_DESCRIPTION OF THE TASK:_
After finding the line with "more complicated contexts, importing" in the entries below, retype exactly each line from there through the line with "a keyword is", including that final line.

══ DATASET RECORDS ══

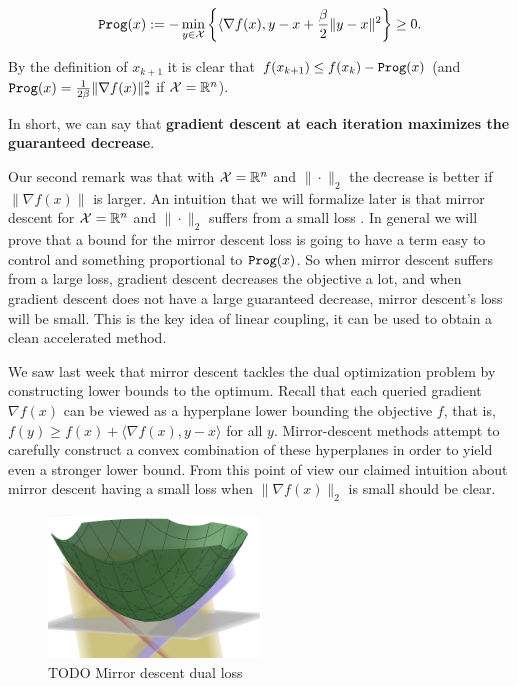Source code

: \[
    {\tt{Prog}}(x) := - \min_{y\in\mathcal{X}} \left\{ \langle \nabla f(x), y-x + \frac{\beta}{2} \|{y-x}\|^2\right\} \geq 0.
\]

By the definition of $x_{k+1}$ it is clear that $f(x_{k+1}) \leq f(x_k) - {\tt{Prog}}(x)$ (and ${\tt{Prog}}(x) = \frac{1}{2\beta} \|\nabla f(x)\|_\ast^2$ if $\mathcal{X} = \mathbb{R}^n$).

In short, we can say that \textbf{gradient descent at each iteration maximizes the guaranteed decrease}. 

Our second remark was that with $\mathcal{X} = \mathbb{R}^n$ and $\|\cdot \|_2$ the decrease is better if $\|\nabla f(x)\|$ is larger. An intuition that we will formalize later is that mirror descent for $\mathcal{X} = \mathbb{R}^n$ and $\|\cdot \|_2$ suffers from a small loss . In general we will prove that a bound for the mirror descent loss is going to have a term easy to control and something proportional to ${\tt{Prog}}(x)$. So when mirror descent suffers from a large loss, gradient descent decreases the objective a lot, and when gradient descent does not have a large guaranteed decrease, mirror descent's loss will be small. This is the key idea of linear coupling, it can be used to obtain a clean accelerated method.

We saw last week that mirror descent tackles the dual optimization problem by constructing lower bounds to the optimum. Recall that each queried gradient $\nabla f(x)$ can be viewed as a hyperplane lower bounding the objective $f$, that is, $f (y) \geq f (x)+ \langle \nabla f (x), y-x \rangle$ for all $y$. Mirror-descent methods attempt to carefully construct a convex combination of these hyperplanes in order to yield even a stronger lower bound. From this point of view our claimed intuition about mirror descent having a small loss when $\|\nabla f(x)\|_2$ is small should be clear. 

\begin{figure}[h!] \label{mirror_descent_dual_loss}
\centering
        \includegraphics[width=0.5\textwidth]{img/mirror_descent_dual_loss} 
        \caption{TODO Mirror descent dual loss}
\end{figure}

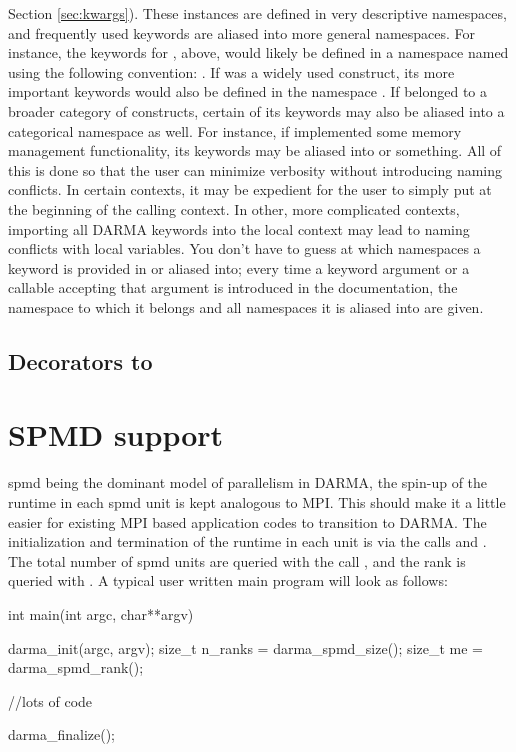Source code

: Section \ref{sec:kwargs}).  These instances are defined in very descriptive namespaces,
and frequently used keywords are aliased into more general namespaces.  For instance, the keywords for , above, would likely be
defined in a namespace named using the following convention:
.
If  was a 
widely used construct, its more important keywords would also be defined in the namespace
.  If  belonged to a broader category of 
constructs, certain of its keywords may also be aliased into a categorical namespace
as well.  For instance, if  implemented some memory management functionality,
its keywords may be aliased into  or 
something.  All of this is done so that the user can minimize verbosity without introducing
naming conflicts.  In certain contexts, it may be expedient for the user to simply
put  at the beginning of the calling context.  In other,
more complicated contexts, importing all DARMA keywords into the local context may
lead to naming conflicts with local variables.  You don't have to guess at which namespaces
a keyword is provided in or aliased into; every time a keyword argument or a callable
accepting that argument is introduced in the documentation, the namespace to which 
it belongs and all namespaces it is aliased into are given.

\subsection{Decorators to }
\label{subsec:decorators}


\section{SPMD support}
\label{sec:spmd}
\gls{spmd} being the dominant model of parallelism in DARMA,  the spin-up of the
runtime in each \gls{spmd} unit is kept analogous to MPI. This should make it a little easier for existing MPI based application codes to transition 
to DARMA. The initialization and termination of the runtime in each unit is via the calls 
and . The total number of \gls{spmd} units are queried with the call ,
and the rank is queried with . A typical user written main program will look as follows:
\begin{CppCode}
int main(int argc, char**argv){

	darma_init(argc, argv);
	size_t n_ranks = darma_spmd_size();
	size_t me = darma_spmd_rank();

	//lots of code

	darma_finalize();
}
\end{CppCode}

═══

_EXPECTED ANSWER:_
more complicated contexts, importing all DARMA keywords into the local context may
lead to naming conflicts with local variables.  You don't have to guess at which namespaces
a keyword is provided in or aliased into; every time a keyword argument or a callable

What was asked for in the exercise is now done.